The problem -> Where a line in the material below has the string "upcoming", please report it.

==============================

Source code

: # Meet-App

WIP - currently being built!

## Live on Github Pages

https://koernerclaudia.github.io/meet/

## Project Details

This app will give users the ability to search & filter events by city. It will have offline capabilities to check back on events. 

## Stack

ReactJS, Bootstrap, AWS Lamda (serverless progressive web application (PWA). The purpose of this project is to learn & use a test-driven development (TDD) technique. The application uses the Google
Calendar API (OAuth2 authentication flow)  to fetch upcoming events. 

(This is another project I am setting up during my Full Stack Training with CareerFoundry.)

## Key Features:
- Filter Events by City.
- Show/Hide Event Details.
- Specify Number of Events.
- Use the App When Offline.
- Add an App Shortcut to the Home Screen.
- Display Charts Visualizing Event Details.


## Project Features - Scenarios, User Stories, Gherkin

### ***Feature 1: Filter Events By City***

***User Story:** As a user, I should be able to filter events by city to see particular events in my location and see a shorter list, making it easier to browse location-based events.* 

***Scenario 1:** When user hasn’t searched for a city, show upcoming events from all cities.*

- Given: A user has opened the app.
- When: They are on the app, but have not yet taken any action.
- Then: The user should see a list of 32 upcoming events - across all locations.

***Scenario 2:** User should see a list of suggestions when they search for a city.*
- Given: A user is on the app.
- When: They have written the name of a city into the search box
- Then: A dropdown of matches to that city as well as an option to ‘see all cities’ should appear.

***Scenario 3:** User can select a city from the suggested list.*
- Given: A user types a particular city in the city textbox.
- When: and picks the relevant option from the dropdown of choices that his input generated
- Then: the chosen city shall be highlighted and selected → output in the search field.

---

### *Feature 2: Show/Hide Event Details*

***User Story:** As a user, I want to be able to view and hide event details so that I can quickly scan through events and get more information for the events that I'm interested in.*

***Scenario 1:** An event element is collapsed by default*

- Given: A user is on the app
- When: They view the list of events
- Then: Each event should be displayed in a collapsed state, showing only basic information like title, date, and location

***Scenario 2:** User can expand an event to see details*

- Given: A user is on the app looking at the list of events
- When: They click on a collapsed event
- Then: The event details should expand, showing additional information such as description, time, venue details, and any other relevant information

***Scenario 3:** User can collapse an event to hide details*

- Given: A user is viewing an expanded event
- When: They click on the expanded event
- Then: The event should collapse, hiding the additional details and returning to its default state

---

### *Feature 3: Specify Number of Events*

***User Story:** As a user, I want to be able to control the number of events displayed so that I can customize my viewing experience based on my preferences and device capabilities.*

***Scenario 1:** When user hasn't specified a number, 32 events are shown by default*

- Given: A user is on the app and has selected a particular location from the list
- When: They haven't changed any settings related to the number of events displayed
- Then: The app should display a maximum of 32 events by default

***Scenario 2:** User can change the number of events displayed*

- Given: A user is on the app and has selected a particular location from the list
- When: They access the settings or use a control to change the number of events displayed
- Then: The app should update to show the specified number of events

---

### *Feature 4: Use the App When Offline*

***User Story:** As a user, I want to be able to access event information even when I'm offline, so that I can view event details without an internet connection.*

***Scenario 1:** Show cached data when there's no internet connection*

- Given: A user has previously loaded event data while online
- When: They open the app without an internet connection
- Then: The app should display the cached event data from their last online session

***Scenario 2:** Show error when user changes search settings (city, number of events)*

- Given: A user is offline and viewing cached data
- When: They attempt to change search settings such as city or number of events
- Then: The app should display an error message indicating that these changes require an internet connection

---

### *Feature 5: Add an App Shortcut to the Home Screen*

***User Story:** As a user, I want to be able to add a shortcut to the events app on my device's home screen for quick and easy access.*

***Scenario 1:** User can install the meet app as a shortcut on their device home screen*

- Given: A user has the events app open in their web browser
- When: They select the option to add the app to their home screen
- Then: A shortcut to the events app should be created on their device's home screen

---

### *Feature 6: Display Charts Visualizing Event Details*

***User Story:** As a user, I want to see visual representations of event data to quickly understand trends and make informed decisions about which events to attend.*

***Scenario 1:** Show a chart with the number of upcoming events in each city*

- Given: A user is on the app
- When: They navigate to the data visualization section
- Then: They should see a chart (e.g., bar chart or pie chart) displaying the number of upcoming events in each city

==============================

Solution ->
Calendar API (OAuth2 authentication flow)  to fetch upcoming events. 
***Scenario 1:** When user hasn’t searched for a city, show upcoming events from all cities.*
- Then: The user should see a list of 32 upcoming events - across all locations.
***Scenario 1:** Show a chart with the number of upcoming events in each city*
- Then: They should see a chart (e.g., bar chart or pie chart) displaying the number of upcoming events in each city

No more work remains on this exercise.